Por Hna. Marta García, para Crónica Chillán
Mucho se ha escrito y comentado de que esta pandemia afecta a todos por igual, que no entiende de clases ni de fronteras, pero no es verdad. Esta pandemia ha puesto de manifiesto nuestras desigualdades, nuestras injusticias y nuestros egoísmos, hasta los más mínimos que pensamos que se quedan en casa y nadie los ve.
No es lo mismo pasar la cuarentena en una casa grande con jardín, que hacerlo en un departamento pequeño, que además de no tener una zona exterior, hay que compartirlo con otra familia, y entre otras circunstancias, vivirlo en una tierra extranjera. Y esto dicho así por encima, sin caer en los detalles.
Muchos, creyendo o no, se preguntarán que dónde está Dios o que porqué la Iglesia cerró sus puertas. Pero si ustedes miran sus manos, o escuchan su corazón, verán las manos de Dios y escucharán su latido sufriendo por sus hijos más vulnerados en sus derechos.
Y las Iglesias están abiertas, hay una en cada hogar donde una familia reza, o donde un anciano sólo ora en silencio. Esta es la parte celebrativa y orante abierta en corazones y hogares, a la espera de poder volver a encontrar a esa comunidad más grande a la que cada uno pertenece. La parte más activa de nuestra fe, nuestras obras, tampoco saben lo que es la cuarentena.

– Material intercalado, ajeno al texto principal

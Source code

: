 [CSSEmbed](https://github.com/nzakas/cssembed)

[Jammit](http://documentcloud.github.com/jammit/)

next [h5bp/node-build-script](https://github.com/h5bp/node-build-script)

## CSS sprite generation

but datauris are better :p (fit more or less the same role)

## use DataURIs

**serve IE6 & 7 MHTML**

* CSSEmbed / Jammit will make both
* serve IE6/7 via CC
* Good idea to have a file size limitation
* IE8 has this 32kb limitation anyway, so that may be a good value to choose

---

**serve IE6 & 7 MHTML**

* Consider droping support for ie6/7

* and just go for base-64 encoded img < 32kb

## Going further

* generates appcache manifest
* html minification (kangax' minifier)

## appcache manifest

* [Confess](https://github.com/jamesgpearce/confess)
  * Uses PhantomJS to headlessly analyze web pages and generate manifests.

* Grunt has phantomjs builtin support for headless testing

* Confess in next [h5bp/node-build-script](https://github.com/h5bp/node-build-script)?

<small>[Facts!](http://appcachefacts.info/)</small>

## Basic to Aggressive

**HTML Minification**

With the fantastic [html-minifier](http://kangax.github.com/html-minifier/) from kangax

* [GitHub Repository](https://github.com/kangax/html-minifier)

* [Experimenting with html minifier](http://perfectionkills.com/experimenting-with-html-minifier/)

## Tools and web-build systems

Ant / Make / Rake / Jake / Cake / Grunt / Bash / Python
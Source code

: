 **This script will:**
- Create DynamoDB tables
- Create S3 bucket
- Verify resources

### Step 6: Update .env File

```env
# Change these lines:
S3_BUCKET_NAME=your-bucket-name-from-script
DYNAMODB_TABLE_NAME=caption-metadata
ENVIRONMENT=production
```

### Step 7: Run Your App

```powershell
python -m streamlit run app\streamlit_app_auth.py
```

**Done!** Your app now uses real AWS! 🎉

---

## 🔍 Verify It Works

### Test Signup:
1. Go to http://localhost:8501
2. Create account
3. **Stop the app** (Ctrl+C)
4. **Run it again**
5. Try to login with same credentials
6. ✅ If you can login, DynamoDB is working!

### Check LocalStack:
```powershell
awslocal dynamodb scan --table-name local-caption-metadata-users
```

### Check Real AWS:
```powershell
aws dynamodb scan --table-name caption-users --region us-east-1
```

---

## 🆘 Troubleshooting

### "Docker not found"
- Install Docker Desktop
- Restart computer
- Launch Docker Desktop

No hablamos de lo que la Iglesia como institución haya hecho, que ha estado atenta a llevar alimentos a los hogares, pendiente de los que están más solos o en dificultades, incluso dando un adiós a aquellos a los que esta pandemia les cortó el caminar, muchas veces lejos de los suyos.
Pero sobre todo la Iglesia ha estado abierta en ése joven que pasó a preguntar a su vecina que vive sola qué quería comprar, o en esa familia que ha incrementado su lista de alimentos “para partir el pan” con los que más necesitan, o en esa llamada que “escucha y acompaña”, o en esas manos que acumulan horas de trabajo con bata y mascarilla y que “cuidan y acarician” al enfermo o al que parte solo de este lado de la vida. O simplemente aguantando, quedándonos en casa y siendo responsables la Iglesia está abierta. Y podríamos citar muchos ejemplos más de como Dios se hace ser humano, incluso sin nosotros saberlo, para salvar a todos, y ahí sí, sin diferencias.
Durante esta pandemia hemos celebrado muchas Navidades y no sólo la Pascua, porque hemos comprendido y experimentado, cuál es la manera que Dios tiene de hacerse ser humano, y de salvar a través de la entrega. Y eso es la fe.
No se trata de demostrar qué es lo que la Iglesia ha hecho o dejado de hacer, porque no vamos a entrar en competición de nada, ni vamos a convencer a nadie de nada. Y no obtenemos nada con sacar a la luz lo que hemos hecho o dejado de hacer, porque eso no salva vidas.
Pero sí puede sernos de mucha utilidad, recordar que la fe no sabe lo que es la cuarentena, que Dios sigue presente en el corazón cuando queramos hablar con él, que su Palabra la podemos escuchar en la vida, aunque parezca encerrada y muda, y que seguimos compartiendo el pan. Todo ello es posible siempre que nosotros queramos, siempre que estemos dispuestos a aportar ese esfuerzo que falta para que este mundo se parezca más a lo que Dios quiere, y en el que no existan ni diferencias, ni injusticias, ni egoísmos. Así no volveremos a lo de antes, o la mal llamada normalidad, porque ya se ha puesto en evidencia que, aunque sea lo más habitual o corriente, no es lo normal.
Con todo en silencio y a través del más insignificante de los seres vivos, un virus, Dios nos ha hablado a gritos, nos ha mostrado que físicamente encerrados, nuestra fe puede estar más viva que nunca, y que cuando la creíamos plena de vida, quizás estaba muerta o adormecida por tantos ruidos que nos rodeaban.
No me puedo despedir sin recordar a la madre tierra, que se ha visto liberada de los efectos negativos de nuestra actividad, que ha visto cómo sus criaturas son capaces de compartir espacio en su útero como hermanos, cómo somos capaces de repartir sin que falte el alimento que nos regala. El que quiera escuchar, que entienda.